Hi... just to be clear, Apple's iWork has read-only support right now. See OpenMalaysia: Third Party Support - Apple iWork '08.

I think that, like in the past, people can reverse engineer the undefined behaviour from MS Office, but that this doesn't necessarily show that OOXML is defined.

So it's probably a good idea to just look at OOXML itself and see where the holes are and whether Apple or anyone else could fully implement OOXML. Eg, proprietary OLE references which have no definition in OOXML, SSPI references, compatibility flags like “useWord97LineBreakRules” aren't defined, leap year and spreadsheet formula bugs, etc.

One thing in particular that seems strange is that
OOXML persists a lot of bugs whereas ODF typically has flags that indicate buggy behaviour which are off by default. For example, in OOXML CEILING takes 2 parameters, but ODF 1.2's CEILING takes a 3rd parameter which tells it whether to emulate the buggy behaviour.

That way you get bug emulation for old documents, and a clean slate for anything new.

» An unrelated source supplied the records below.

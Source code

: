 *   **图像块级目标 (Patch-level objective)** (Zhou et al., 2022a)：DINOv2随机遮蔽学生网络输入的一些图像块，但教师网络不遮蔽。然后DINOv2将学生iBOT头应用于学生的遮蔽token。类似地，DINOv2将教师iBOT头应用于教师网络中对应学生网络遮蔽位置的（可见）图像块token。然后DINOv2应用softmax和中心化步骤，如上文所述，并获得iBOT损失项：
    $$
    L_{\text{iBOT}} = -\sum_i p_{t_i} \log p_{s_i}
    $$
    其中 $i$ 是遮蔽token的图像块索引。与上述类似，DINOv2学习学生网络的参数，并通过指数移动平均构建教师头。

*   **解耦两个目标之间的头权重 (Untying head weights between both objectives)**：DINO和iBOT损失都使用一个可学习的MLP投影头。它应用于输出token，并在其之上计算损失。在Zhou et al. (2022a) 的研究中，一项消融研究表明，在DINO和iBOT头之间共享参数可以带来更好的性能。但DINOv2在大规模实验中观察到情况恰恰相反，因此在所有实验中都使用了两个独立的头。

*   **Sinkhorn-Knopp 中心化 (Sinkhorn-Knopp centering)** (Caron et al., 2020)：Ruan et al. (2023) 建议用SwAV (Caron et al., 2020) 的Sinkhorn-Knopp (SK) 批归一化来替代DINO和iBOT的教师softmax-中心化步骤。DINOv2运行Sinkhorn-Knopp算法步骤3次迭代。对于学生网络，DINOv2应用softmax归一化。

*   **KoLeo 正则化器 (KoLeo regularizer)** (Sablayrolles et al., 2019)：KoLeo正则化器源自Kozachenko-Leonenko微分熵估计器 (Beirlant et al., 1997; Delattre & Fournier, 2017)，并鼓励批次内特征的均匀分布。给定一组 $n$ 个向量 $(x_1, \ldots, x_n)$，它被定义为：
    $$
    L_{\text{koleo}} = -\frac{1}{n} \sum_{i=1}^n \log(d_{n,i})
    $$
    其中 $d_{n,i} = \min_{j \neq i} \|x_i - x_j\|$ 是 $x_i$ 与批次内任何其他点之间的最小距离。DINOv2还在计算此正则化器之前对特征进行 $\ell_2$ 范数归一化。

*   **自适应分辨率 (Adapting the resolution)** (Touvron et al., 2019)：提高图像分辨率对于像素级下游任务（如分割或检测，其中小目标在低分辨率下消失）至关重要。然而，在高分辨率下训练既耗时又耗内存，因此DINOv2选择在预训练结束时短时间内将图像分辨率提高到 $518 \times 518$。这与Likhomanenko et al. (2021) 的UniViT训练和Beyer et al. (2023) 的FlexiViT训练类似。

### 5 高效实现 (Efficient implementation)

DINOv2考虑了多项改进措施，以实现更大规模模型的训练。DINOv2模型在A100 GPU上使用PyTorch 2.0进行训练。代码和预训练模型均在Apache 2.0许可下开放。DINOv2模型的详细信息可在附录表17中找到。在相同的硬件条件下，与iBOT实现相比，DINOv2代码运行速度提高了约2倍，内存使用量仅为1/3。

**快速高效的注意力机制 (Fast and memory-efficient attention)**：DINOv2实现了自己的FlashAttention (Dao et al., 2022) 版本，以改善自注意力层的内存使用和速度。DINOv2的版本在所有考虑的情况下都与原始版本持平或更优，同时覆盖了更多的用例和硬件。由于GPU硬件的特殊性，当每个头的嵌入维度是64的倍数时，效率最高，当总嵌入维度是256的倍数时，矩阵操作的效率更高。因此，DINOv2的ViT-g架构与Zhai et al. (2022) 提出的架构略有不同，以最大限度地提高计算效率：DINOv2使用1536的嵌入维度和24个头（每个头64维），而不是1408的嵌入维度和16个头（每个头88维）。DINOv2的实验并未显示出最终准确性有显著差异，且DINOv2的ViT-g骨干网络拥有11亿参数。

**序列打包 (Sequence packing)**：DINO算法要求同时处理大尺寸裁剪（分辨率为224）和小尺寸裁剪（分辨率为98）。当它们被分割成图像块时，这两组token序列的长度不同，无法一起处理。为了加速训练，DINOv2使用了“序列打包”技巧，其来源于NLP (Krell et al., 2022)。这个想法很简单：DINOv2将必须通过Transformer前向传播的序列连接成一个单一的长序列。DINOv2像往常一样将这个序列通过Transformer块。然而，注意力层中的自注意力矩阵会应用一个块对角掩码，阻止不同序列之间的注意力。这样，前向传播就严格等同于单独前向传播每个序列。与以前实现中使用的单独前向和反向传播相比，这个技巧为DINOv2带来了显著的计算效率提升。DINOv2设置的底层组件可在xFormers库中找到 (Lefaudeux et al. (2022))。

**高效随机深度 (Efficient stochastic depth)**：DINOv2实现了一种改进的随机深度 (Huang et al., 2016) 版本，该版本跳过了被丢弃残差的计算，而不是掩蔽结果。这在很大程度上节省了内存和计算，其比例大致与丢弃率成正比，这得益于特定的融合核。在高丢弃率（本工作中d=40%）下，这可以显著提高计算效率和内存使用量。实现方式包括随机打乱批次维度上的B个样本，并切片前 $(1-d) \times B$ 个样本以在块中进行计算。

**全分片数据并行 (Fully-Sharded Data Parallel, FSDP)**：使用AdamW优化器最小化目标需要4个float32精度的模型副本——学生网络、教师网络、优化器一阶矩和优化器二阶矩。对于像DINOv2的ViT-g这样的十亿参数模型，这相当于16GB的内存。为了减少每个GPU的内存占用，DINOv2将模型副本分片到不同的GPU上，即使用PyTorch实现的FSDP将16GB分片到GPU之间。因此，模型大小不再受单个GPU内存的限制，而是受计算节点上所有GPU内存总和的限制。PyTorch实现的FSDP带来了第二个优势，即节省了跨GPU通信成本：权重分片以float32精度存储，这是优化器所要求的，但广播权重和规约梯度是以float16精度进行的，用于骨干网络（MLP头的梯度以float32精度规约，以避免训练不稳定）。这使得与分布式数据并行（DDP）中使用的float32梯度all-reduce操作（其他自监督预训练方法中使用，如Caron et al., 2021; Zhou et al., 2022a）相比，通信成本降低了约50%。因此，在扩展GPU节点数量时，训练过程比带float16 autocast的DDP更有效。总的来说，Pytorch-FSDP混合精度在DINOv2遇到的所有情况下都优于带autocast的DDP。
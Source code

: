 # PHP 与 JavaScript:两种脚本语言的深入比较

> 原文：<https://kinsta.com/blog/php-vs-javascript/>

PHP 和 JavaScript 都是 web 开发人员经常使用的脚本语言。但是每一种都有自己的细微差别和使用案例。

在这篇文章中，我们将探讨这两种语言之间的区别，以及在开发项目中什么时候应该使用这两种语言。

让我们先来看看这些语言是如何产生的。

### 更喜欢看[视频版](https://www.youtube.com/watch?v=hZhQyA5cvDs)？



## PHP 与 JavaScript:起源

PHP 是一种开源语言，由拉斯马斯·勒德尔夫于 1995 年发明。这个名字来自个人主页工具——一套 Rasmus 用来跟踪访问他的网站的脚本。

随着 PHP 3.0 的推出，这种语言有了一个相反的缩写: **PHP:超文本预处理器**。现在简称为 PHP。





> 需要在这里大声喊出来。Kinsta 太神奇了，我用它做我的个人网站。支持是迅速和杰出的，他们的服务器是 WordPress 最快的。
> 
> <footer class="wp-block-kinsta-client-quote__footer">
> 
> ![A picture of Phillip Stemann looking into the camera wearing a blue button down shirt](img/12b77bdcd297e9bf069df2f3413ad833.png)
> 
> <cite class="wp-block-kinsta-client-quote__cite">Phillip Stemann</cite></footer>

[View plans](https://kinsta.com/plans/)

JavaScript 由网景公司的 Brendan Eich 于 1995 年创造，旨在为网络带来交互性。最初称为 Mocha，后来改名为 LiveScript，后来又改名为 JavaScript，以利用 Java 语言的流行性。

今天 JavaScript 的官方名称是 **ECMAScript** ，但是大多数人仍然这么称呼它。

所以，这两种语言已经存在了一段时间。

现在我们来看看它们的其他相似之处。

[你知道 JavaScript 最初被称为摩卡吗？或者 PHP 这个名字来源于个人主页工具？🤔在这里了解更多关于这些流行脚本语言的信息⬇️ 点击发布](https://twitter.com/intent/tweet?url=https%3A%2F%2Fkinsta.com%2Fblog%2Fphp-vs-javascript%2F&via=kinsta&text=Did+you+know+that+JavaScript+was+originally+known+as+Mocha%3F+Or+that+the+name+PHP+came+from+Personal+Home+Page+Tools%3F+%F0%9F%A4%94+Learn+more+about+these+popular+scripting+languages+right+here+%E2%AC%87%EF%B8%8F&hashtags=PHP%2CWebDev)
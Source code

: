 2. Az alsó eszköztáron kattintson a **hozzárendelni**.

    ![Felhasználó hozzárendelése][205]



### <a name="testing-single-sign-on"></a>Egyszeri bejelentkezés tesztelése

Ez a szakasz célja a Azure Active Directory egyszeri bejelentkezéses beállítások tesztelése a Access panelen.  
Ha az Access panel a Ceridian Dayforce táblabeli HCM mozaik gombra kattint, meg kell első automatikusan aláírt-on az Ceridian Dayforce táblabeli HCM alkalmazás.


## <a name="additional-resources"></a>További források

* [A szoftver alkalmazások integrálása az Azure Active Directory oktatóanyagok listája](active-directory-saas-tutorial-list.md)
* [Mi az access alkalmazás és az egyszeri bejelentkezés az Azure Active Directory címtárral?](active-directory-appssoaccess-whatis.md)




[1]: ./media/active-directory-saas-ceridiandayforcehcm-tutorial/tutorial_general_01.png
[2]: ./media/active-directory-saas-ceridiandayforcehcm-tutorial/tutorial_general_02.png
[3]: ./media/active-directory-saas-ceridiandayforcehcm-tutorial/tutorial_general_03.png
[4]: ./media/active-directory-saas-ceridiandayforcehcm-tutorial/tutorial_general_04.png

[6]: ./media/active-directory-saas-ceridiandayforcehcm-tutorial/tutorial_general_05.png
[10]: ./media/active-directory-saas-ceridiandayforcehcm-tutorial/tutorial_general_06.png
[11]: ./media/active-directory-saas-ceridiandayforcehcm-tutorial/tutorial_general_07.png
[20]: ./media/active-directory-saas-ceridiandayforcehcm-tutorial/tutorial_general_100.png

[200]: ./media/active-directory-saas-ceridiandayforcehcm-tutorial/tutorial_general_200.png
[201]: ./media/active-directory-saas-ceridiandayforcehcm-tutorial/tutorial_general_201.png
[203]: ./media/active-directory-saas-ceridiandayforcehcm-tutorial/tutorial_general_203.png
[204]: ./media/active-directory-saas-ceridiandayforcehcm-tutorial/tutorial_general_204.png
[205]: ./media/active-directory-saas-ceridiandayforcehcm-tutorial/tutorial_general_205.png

Anyway, as any country can change their vote now (to yes/no/abstain) I think we'll see a lot more lobbying from the big corps.

john m said:

It's interesting if you look at the 3rd world countries that signed on recently to vote for the closed Microsoft standard.

It smells a little like 'digital colonialism'

digital man's burden: MS knows what best for you [Cote d'Ivoire, Cyprus, Ecuador, Jamaica, Lebanon, Malta, Pakistan, Trinidad and Tobago, Turkey, Uruguay and Venezuela, all voted to approve or approve with comments]

Rick Jelliffe said:

"But the biggest complaints about Open XML have been around as long as RTF -- that Microsoft deliberately makes choices in their "standards" that sacrifice general flexibility for Office-specific implementation details."

Do you have some references for this?